**Required work**
Below is a set of records, and all of them should be retyped exactly, minus the pictures.

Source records
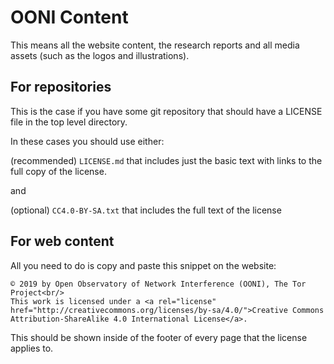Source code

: # OONI Content

This means all the website content, the research reports and all media assets
(such as the logos and illustrations).

## For repositories

This is the case if you have some git repository that should have a LICENSE
file in the top level directory.

In these cases you should use either:

(recommended) `LICENSE.md` that includes just the basic text with links to the
full copy of the license.

and

(optional) `CC4.0-BY-SA.txt` that includes the full text of the license

## For web content

All you need to do is copy and paste this snippet on the website:

```
© 2019 by Open Observatory of Network Interference (OONI), The Tor Project<br/>
This work is licensed under a <a rel="license" href="http://creativecommons.org/licenses/by-sa/4.0/">Creative Commons Attribution-ShareAlike 4.0 International License</a>.
```

This should be shown inside of the footer of every page that the license
applies to.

**Written reply**
Source code

: # OONI Content

This means all the website content, the research reports and all media assets
(such as the logos and illustrations).

## For repositories

This is the case if you have some git repository that should have a LICENSE
file in the top level directory.

In these cases you should use either:

(recommended) `LICENSE.md` that includes just the basic text with links to the
full copy of the license.

and

(optional) `CC4.0-BY-SA.txt` that includes the full text of the license

## For web content

All you need to do is copy and paste this snippet on the website:

```
© 2019 by Open Observatory of Network Interference (OONI), The Tor Project<br/>
This work is licensed under a <a rel="license" href="http://creativecommons.org/licenses/by-sa/4.0/">Creative Commons Attribution-ShareAlike 4.0 International License</a>.
```

This should be shown inside of the footer of every page that the license
applies to.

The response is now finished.